→ Record set
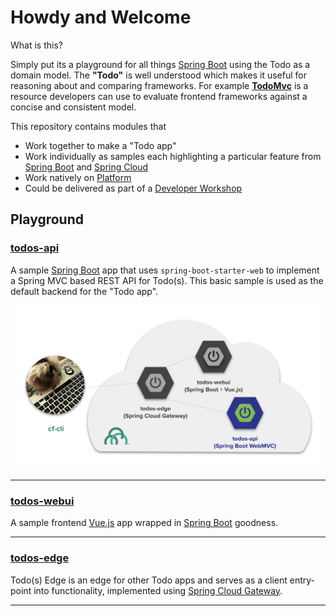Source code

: # Howdy and Welcome

What is this?  

Simply put its a playground for all things [Spring Boot](http://spring.io/projects/spring-boot) using the Todo as a domain model. The **"Todo"** is well understood which makes it useful for reasoning about and comparing frameworks.  For example [**TodoMvc**](http://todomvc.com) is a resource developers can use to evaluate frontend frameworks against a concise and consistent model.

This repository contains modules that

* Work together to make a "Todo app"
* Work individually as samples each highlighting a particular feature from [Spring Boot](http://spring.io/projects/spring-boot) and [Spring Cloud](http://spring.io/projects/spring-cloud)
* Work natively on [Platform](https://pivotal.io/platform)
* Could be delivered as part of a [Developer Workshop](/todos-docs/docs/todos-workshop/README.md)

## Playground

### [__todos-api__](/todos-api)

A sample [Spring Boot](https://spring.io/projects/spring-boot) app that uses `spring-boot-starter-web` to implement a Spring MVC based REST API for Todo(s).  This basic sample is used as the default backend for the "Todo app".

![Todos API](todos-docs/docs/todos-workshop/img/todos-api-focus.png "Todos API Focus")

---

### [__todos-webui__](/todos-webui)

A sample frontend [Vue.js](https://vuejs.org/) app wrapped in [Spring Boot](https://spring.io/projects/spring-boot) goodness.

---

### [__todos-edge__](/todos-edge)

Todo(s) Edge is an edge for other Todo apps and serves as a client entry-point into functionality, implemented using [Spring Cloud Gateway](https://spring.io/projects/spring-cloud-gateway).

---
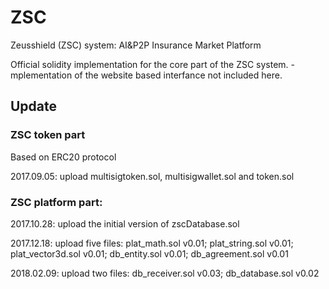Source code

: # ZSC
Zeusshield (ZSC) system: AI&P2P Insurance Market Platform

Official solidity implementation for the core part of the ZSC system.
-mplementation of the website based interfance not included here.

## Update

### ZSC token part
Based on ERC20 protocol

2017.09.05: upload multisigtoken.sol, multisigwallet.sol and token.sol

### ZSC platform part:

2017.10.28: upload the initial version of zscDatabase.sol

2017.12.18: upload five files: plat_math.sol v0.01; plat_string.sol v0.01; plat_vector3d.sol v0.01; db_entity.sol v0.01; db_agreement.sol v0.01

2018.02.09: upload two files: db_receiver.sol v0.03; db_database.sol v0.02
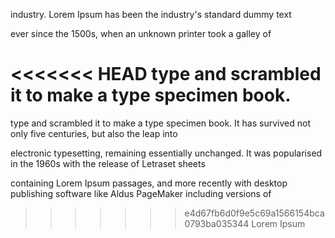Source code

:

 industry. Lorem Ipsum has been the industry's standard dummy text

ever since the 1500s, when an unknown printer took a galley of

<<<<<<< HEAD
type and scrambled it to make a type specimen book. 
=======
type and scrambled it to make a type specimen book. It has survived not only five centuries, but also the leap into 

electronic typesetting, remaining essentially unchanged. It was popularised in the 1960s with the release of Letraset sheets 

containing Lorem Ipsum passages, and more recently with desktop publishing software like Aldus PageMaker including versions of

>>>>>>> e4d67fb6d0f9e5c69a1566154bca0793ba035344
Lorem Ipsum
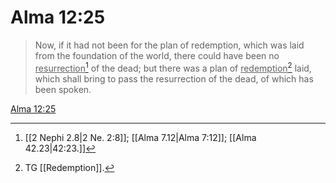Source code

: # Alma 12:25

> Now, if it had not been for the plan of redemption, which was laid from the foundation of the world, there could have been no <u>resurrection</u>[^a] of the dead; but there was a plan of <u>redemption</u>[^b] laid, which shall bring to pass the resurrection of the dead, of which has been spoken.

[Alma 12:25](https://www.churchofjesuschrist.org/study/scriptures/bofm/alma/12?lang=eng&id=p25#p25)


[^a]: [[2 Nephi 2.8|2 Ne. 2:8]]; [[Alma 7.12|Alma 7:12]]; [[Alma 42.23|42:23.]]
[^b]: TG [[Redemption]].
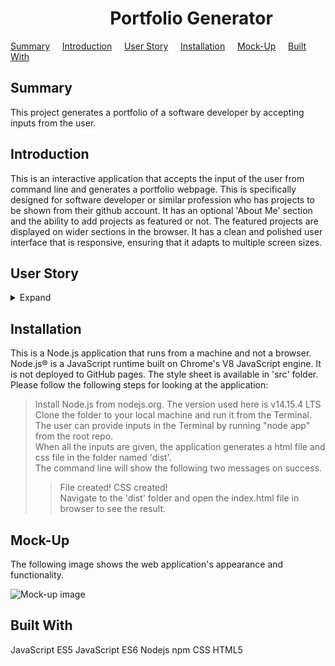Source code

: # &nbsp; &nbsp; &nbsp; &nbsp; &nbsp; &nbsp; &nbsp; &nbsp; &nbsp; &nbsp; &nbsp; &nbsp; Portfolio Generator

[Summary](#Summary) &nbsp; &nbsp; [Introduction](#Introduction) &nbsp; &nbsp; [User Story](#User-Story) &nbsp; &nbsp; [Installation](#Installation) &nbsp; &nbsp; [Mock-Up](#Mock-up) &nbsp; &nbsp; [Built With](#Built-With)


## Summary 

This project generates a portfolio of a software developer by accepting inputs from the user.

## Introduction 

This is an interactive application that accepts the input of the user from command line and generates a portfolio webpage. This is specifically designed for software developer or similar profession who has projects to be shown from their github account. It has an optional 'About Me' section and the ability to add projects as featured or not. The featured projects are displayed on wider sections in the browser. It has a clean and polished user interface that is responsive, ensuring that it adapts to multiple screen sizes. 

## User Story 
<details>
<summary>Expand</summary>  

    AS A user
    I WANT to generate portfolio by accepting my inputs
    SO THAT I can see my custom-made portfolio in the browser
</details>

## Installation 

This is a Node.js application that runs from a machine and not a browser. Node.js® is a JavaScript runtime built on Chrome's V8 JavaScript engine. It is not deployed to GitHub pages. The style sheet is available in 'src' folder. Please follow the following steps for looking at the application:  
> Install Node.js from nodejs.org. The version used here is v14.15.4 LTS
> Clone the folder to your local machine and run it from the Terminal.  
> The user can provide inputs in the Terminal by running "node app" from the root repo.  
> When all the inputs are given, the application generates a html file and css file in the folder named 'dist'.  
> The command line will show the following two messages on success.  
>  > File created!
>  > CSS created!   
Navigate to the 'dist' folder and open the index.html file in browser to see the result.

## Mock-Up

The following image shows the web application's appearance and functionality.

![Mock-up image](/images/mock-up.png "Mock-up image")

## Built With

JavaScript ES5
JavaScript ES6
Nodejs
npm
CSS
HTML5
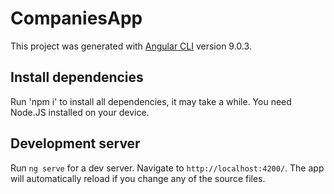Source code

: # CompaniesApp

This project was generated with [Angular CLI](https://github.com/angular/angular-cli) version 9.0.3.

## Install dependencies

Run 'npm i' to install all dependencies, it may take a while. You need Node.JS installed on your device.

## Development server

Run `ng serve` for a dev server. Navigate to `http://localhost:4200/`. The app will automatically reload if you change any of the source files.


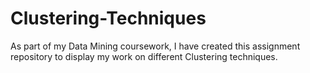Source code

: # Clustering-Techniques
As part of my Data Mining coursework, I have created this assignment repository to display my work on different Clustering techniques.
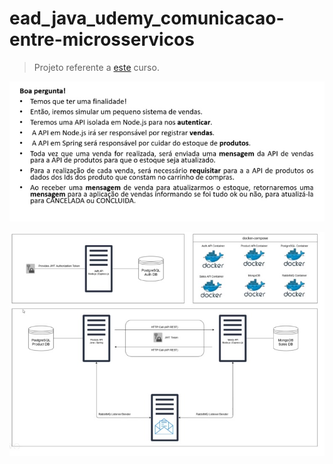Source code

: # ead_java_udemy_comunicacao-entre-microsservicos

> Projeto referente a [este](https://www.udemy.com/course/comunicacao-entre-microsservicos/) curso.

![objetivo](objetivo.jpg)

![arquitetura](arquitetura.jpg)

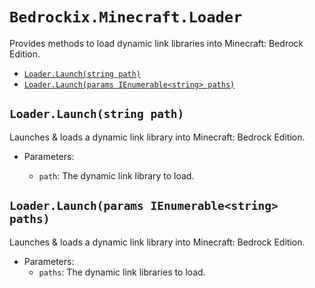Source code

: # `Bedrockix.Minecraft.Loader`

Provides methods to load dynamic link libraries into Minecraft: Bedrock Edition.

- [`Loader.Launch(string path)`](#loaderlaunchstring-path)
- [`Loader.Launch(params IEnumerable<string> paths)`](#loaderlaunchparams-ienumerablestring-paths)

## `Loader.Launch(string path)`

Launches & loads a dynamic link library into Minecraft: Bedrock Edition.

- Parameters:

    - `path`: The dynamic link library to load.

## `Loader.Launch(params IEnumerable<string> paths)`

Launches & loads a dynamic link library into Minecraft: Bedrock Edition.

- Parameters:
    - `paths`: The dynamic link libraries to load.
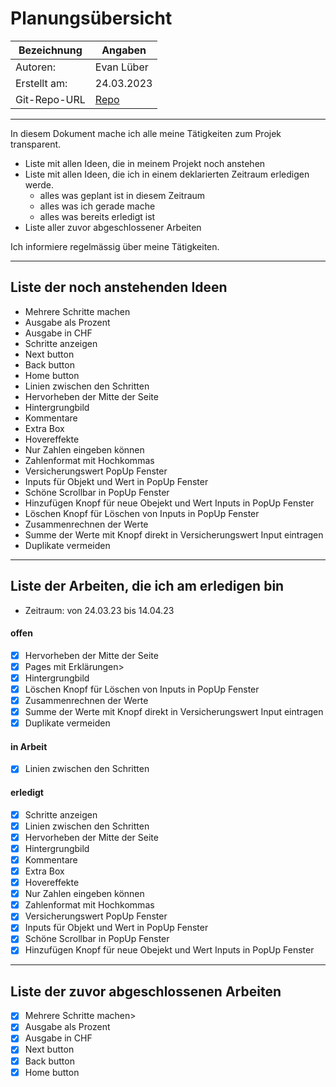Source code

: # <Projekt> Planungsübersicht

| Bezeichnung    | Angaben        |
| -------------- | ---------------|
| Autoren:       | Evan Lüber     |
| Erstellt am:   | 24.03.2023     |
| Git-Repo-URL   | [Repo](https://github.com/evanlueber/schadenabdeckungsrechner.git) |

---

In diesem Dokument mache ich alle meine Tätigkeiten zum Projek transparent.

* Liste mit allen Ideen, die in meinem Projekt noch anstehen
* Liste mit allen Ideen, die ich in einem deklarierten Zeitraum erledigen werde.
   * alles was geplant ist in diesem Zeitraum
   * alles was ich gerade mache
   * alles was bereits erledigt ist
* Liste aller zuvor abgeschlossener Arbeiten
   
Ich informiere regelmässig über meine Tätigkeiten.

   
---

## Liste der noch anstehenden Ideen

* Mehrere Schritte machen
* Ausgabe als Prozent
* Ausgabe in CHF
* Schritte anzeigen
* Next button
* Back button
* Home button
* Linien zwischen den Schritten
* Hervorheben der Mitte der Seite
* Hintergrungbild
* Kommentare
* Extra Box
* Hovereffekte
* Nur Zahlen eingeben können
* Zahlenformat mit Hochkommas
* Versicherungswert PopUp Fenster
* Inputs für Objekt und Wert in PopUp Fenster
* Schöne Scrollbar in PopUp Fenster
* Hinzufügen Knopf für neue Obejekt und Wert Inputs in PopUp Fenster
* Löschen Knopf für Löschen von Inputs in PopUp Fenster
* Zusammenrechnen der Werte
* Summe der Werte mit Knopf direkt in Versicherungswert Input eintragen
* Duplikate vermeiden


---

## Liste der Arbeiten, die ich am erledigen bin

* Zeitraum: von 24.03.23 bis 14.04.23

#### offen

* [x] Hervorheben der Mitte der Seite
* [x] Pages mit Erklärungen>
* [x] Hintergrungbild
* [x] Löschen Knopf für Löschen von Inputs in PopUp Fenster
* [x] Zusammenrechnen der Werte
* [x] Summe der Werte mit Knopf direkt in Versicherungswert Input eintragen
* [x] Duplikate vermeiden

#### in Arbeit

* [x] Linien zwischen den Schritten

#### erledigt

* [x] Schritte anzeigen
* [x] Linien zwischen den Schritten
* [x] Hervorheben der Mitte der Seite
* [x] Hintergrungbild
* [x] Kommentare
* [x] Extra Box
* [x] Hovereffekte
* [x] Nur Zahlen eingeben können
* [x] Zahlenformat mit Hochkommas
* [x] Versicherungswert PopUp Fenster
* [x] Inputs für Objekt und Wert in PopUp Fenster
* [x] Schöne Scrollbar in PopUp Fenster
* [x] Hinzufügen Knopf für neue Obejekt und Wert Inputs in PopUp Fenster

---

## Liste der zuvor abgeschlossenen Arbeiten

* [x] Mehrere Schritte machen>
* [x] Ausgabe als Prozent
* [x] Ausgabe in CHF
* [x] Next button
* [x] Back button
* [x] Home button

→ Work task
Show every line of the listing in which the string "following" can be found.

→ Solution for this task
This is a Node.js application that runs from a machine and not a browser. Node.js® is a JavaScript runtime built on Chrome's V8 JavaScript engine. It is not deployed to GitHub pages. The style sheet is available in 'src' folder. Please follow the following steps for looking at the application:  
> The command line will show the following two messages on success.  
The following image shows the web application's appearance and functionality.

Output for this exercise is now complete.